The Summary Associations function is somewhat similar to the ClusterMap. The main difference between these two functions is that the Associations function allows you to quantify the extent to which the overlap between different concept occurs. Select Associations and select a network outpuy by clicking on the drop down list. Here you can display the associations between concepts either as a table or as a network graph. With the table function you can create a table showing per combination of the search strings you entered in the 'Keyword Search string(s)' field what the chance is that concept B appears in an article given the fact that concept A is mentioned in the article. Concept A, the condition, is displayed in the rows, wheras concept B is displayed in the columns. The network graph function displays the same associations, but does so graphically rather than quantitatively. Each of search term is a node within the network. Associations from concept A to concept B (or reversed) are displayed with arrows. By selecting the 'Graph: include associations in label' (see Figure 6.3.4) the strength of the association is displayed in the graphic network. With 'Graph: treshold' you can select a minimal strength an association must have in order to show up in the network graph (weak associations are not displayed). By 'Number Format' you can select how you want to display the associations (proportion [presented here as .12 or .123] versus percentage [presented here as 12% or 12.3%]).

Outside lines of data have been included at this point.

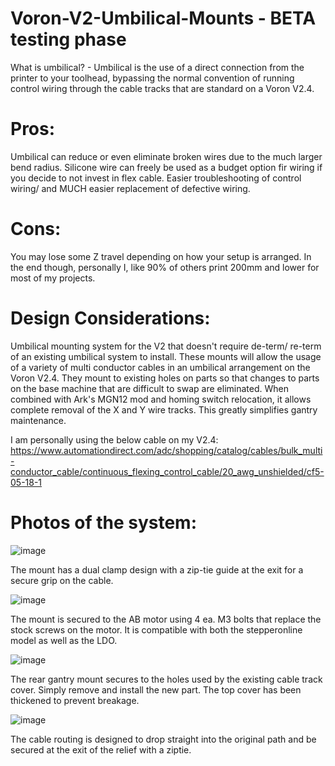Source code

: # Voron-V2-Umbilical-Mounts - BETA testing phase

What is umbilical? - Umbilical is the use of a direct connection from the printer to your toolhead, bypassing the normal convention of running control wiring through the cable tracks that are standard on a Voron V2.4. 

# Pros:
Umbilical can reduce or even eliminate broken wires due to the much larger bend radius.
Silicone wire can freely be used as a budget option fir wiring if you decide to not invest in flex cable. 
Easier troubleshooting of control wiring/ and MUCH easier replacement of defective wiring. 

# Cons:
You may lose some Z travel depending on how your setup is arranged. In the end though, personally I, like 90% of others print 200mm and lower for most of my projects. 


# Design Considerations:
Umbilical mounting system for the V2 that doesn't require de-term/ re-term of an existing umbilical system to install.
These mounts will allow the usage of a variety of multi conductor cables in an umbilical arrangement on the Voron V2.4. 
They mount to existing holes on parts so that changes to parts on the base machine that are difficult to swap are eliminated.
When combined with Ark's MGN12 mod and homing switch relocation, it allows complete removal of the X and Y wire tracks. This greatly simplifies gantry maintenance. 

I am personally using the below cable on my V2.4:
https://www.automationdirect.com/adc/shopping/catalog/cables/bulk_multi-conductor_cable/continuous_flexing_control_cable/20_awg_unshielded/cf5-05-18-1

# Photos of the system:
![image](https://user-images.githubusercontent.com/65414930/123795394-98d37680-d8a9-11eb-992d-2ec071ea1252.png)

The mount has a dual clamp design with a zip-tie guide at the exit for a secure grip on the cable. 

![image](https://user-images.githubusercontent.com/65414930/123795463-a983ec80-d8a9-11eb-98ca-137196941156.png)

The mount is secured to the AB motor using 4 ea. M3 bolts that replace the stock screws on the motor. It is compatible with both the stepperonline model as well as the LDO.

![image](https://user-images.githubusercontent.com/65414930/123795740-efd94b80-d8a9-11eb-9145-17d226a1d5f0.png)

The rear gantry mount secures to the holes used by the existing cable track cover. Simply remove and install the new part. The top cover has been thickened to prevent breakage. 

![image](https://user-images.githubusercontent.com/65414930/123795842-0e3f4700-d8aa-11eb-8333-bb94f36e5192.png)

The cable routing is designed to drop straight into the original path and be secured at the exit of the relief with a ziptie. 
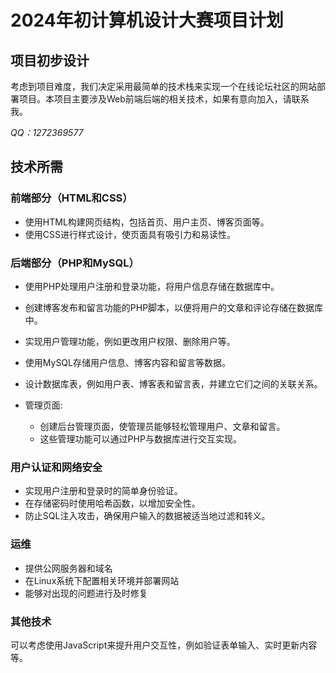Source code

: # 2024年初计算机设计大赛项目计划

## 项目初步设计

考虑到项目难度，我们决定采用最简单的技术栈来实现一个在线论坛社区的网站部署项目。本项目主要涉及Web前端后端的相关技术，如果有意向加入，请联系我。

*QQ：1272369577*

## 技术所需

### 前端部分（HTML和CSS）

- 使用HTML构建网页结构，包括首页、用户主页、博客页面等。
- 使用CSS进行样式设计，使页面具有吸引力和易读性。

### 后端部分（PHP和MySQL）

- 使用PHP处理用户注册和登录功能，将用户信息存储在数据库中。
- 创建博客发布和留言功能的PHP脚本，以便将用户的文章和评论存储在数据库中。
- 实现用户管理功能，例如更改用户权限、删除用户等。

- 使用MySQL存储用户信息、博客内容和留言等数据。
- 设计数据库表，例如用户表、博客表和留言表，并建立它们之间的关联关系。
- 管理页面:
  - 创建后台管理页面，使管理员能够轻松管理用户、文章和留言。
  - 这些管理功能可以通过PHP与数据库进行交互实现。

### 用户认证和网络安全

- 实现用户注册和登录时的简单身份验证。
- 在存储密码时使用哈希函数，以增加安全性。
- 防止SQL注入攻击，确保用户输入的数据被适当地过滤和转义。

### 运维

- 提供公网服务器和域名
- 在Linux系统下配置相关环境并部署网站
- 能够对出现的问题进行及时修复

### 其他技术

可以考虑使用JavaScript来提升用户交互性，例如验证表单输入、实时更新内容等。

If we want to measure associations between terrorism, Israel and Palestine, for example, we again use (1) Terrorism#terror*, (2) Israel#israel* and (3) Palestine#palesti* in the 'Keyword Search string(s)' field (separate lines). We can display a table (see Figure 6.3.5) or a network graph (see Figure 5.6) either displaying the associations as proportions or percentages (we selected the latter in this example). In both Figure 5.5 and Figure 6.3.6 you can see that if the concept terrorism is mentioned in an article, the chance is 9% that the concept Palestine is mentioned as well. If, on the other hand, the concept Palestine is mentioned, the chance is 90% that the concept terrorism is mentioned as well. If the concept Isreal is mentioned, the chance is 91% that the concept terrorism is mentioned. We could thus conclude that the association between Palestine and terrorism has approximately the same strength as the association between Israel and terrorism.

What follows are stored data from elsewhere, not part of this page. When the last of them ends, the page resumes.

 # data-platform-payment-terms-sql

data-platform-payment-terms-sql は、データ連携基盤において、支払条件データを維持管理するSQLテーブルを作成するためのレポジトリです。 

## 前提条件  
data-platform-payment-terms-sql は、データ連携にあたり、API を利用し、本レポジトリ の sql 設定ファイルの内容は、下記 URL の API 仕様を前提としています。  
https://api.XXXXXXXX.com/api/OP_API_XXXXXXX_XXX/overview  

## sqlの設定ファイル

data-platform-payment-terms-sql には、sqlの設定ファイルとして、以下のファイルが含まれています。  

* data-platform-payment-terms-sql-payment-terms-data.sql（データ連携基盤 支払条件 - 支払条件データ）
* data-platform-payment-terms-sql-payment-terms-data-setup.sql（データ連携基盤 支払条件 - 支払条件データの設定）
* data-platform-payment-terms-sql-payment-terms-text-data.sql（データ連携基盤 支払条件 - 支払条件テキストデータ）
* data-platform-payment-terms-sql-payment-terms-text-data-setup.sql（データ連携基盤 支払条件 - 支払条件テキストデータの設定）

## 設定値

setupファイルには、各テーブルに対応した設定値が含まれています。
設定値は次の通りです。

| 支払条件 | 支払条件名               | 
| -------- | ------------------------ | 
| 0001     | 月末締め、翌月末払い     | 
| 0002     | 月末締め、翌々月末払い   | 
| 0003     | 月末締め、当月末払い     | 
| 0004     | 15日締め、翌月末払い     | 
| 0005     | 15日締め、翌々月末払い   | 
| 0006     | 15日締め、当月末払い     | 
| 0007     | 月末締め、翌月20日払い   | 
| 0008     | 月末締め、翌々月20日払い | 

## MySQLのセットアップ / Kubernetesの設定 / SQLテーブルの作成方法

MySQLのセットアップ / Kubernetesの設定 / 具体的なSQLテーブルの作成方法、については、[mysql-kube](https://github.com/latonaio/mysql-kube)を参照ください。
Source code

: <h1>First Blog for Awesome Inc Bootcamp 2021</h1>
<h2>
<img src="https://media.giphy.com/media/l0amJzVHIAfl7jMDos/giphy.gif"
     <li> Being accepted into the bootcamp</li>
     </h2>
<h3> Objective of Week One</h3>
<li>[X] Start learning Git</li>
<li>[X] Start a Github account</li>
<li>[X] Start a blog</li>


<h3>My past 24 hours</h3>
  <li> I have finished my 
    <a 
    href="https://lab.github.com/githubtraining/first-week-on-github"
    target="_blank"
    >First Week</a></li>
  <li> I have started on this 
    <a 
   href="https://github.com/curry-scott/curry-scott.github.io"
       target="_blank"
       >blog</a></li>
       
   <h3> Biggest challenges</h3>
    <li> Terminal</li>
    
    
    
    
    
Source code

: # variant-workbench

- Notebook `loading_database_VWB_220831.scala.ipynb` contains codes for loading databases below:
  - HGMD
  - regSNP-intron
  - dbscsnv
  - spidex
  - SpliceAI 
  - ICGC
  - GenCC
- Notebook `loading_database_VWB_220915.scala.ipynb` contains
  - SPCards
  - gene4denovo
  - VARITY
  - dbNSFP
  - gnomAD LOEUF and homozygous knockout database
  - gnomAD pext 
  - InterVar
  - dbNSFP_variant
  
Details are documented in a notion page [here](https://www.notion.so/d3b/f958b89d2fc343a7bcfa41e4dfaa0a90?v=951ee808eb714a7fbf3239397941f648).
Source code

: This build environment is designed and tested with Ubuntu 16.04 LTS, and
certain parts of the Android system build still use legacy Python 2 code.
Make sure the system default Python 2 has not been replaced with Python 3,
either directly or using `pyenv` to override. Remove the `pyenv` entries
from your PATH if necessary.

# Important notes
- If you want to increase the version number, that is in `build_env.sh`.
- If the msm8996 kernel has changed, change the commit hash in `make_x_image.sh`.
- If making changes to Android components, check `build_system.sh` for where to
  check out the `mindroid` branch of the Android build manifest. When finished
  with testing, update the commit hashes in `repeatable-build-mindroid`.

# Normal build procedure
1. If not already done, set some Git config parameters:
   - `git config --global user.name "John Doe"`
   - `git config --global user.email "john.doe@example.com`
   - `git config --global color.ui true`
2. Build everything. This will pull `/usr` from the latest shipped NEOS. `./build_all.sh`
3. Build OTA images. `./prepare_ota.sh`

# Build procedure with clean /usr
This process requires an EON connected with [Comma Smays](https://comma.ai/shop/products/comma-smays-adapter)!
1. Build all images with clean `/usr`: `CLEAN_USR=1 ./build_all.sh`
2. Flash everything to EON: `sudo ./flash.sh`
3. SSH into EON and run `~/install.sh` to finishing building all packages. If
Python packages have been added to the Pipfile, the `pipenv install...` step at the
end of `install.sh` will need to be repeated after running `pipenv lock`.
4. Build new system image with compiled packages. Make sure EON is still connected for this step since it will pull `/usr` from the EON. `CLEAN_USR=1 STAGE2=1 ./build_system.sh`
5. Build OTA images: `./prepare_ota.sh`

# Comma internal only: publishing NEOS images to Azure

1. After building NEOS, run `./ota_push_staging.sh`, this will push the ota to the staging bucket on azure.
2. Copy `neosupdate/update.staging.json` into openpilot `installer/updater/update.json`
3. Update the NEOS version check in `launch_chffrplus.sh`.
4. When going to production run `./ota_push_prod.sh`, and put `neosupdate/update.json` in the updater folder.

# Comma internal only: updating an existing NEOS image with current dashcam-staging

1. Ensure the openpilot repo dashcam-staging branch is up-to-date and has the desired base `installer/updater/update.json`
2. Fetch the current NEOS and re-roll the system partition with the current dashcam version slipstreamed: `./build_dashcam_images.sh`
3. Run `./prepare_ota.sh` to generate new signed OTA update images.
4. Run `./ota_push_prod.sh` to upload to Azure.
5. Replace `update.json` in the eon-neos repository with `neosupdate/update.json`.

The Summary Save as Set function enables you to save the results of your article search as a new article set in AmCAT. Select Save as Set and name the new article set in the 'Setname' box. You can use this function to easily store your own populations and/or samples of articles in AmCAT without having to search for the relevant articles every time you want to use them. If you want to add the results of your search to an already existing article set you can select this particular set by selecting it in the drop down list of 'Existingset'.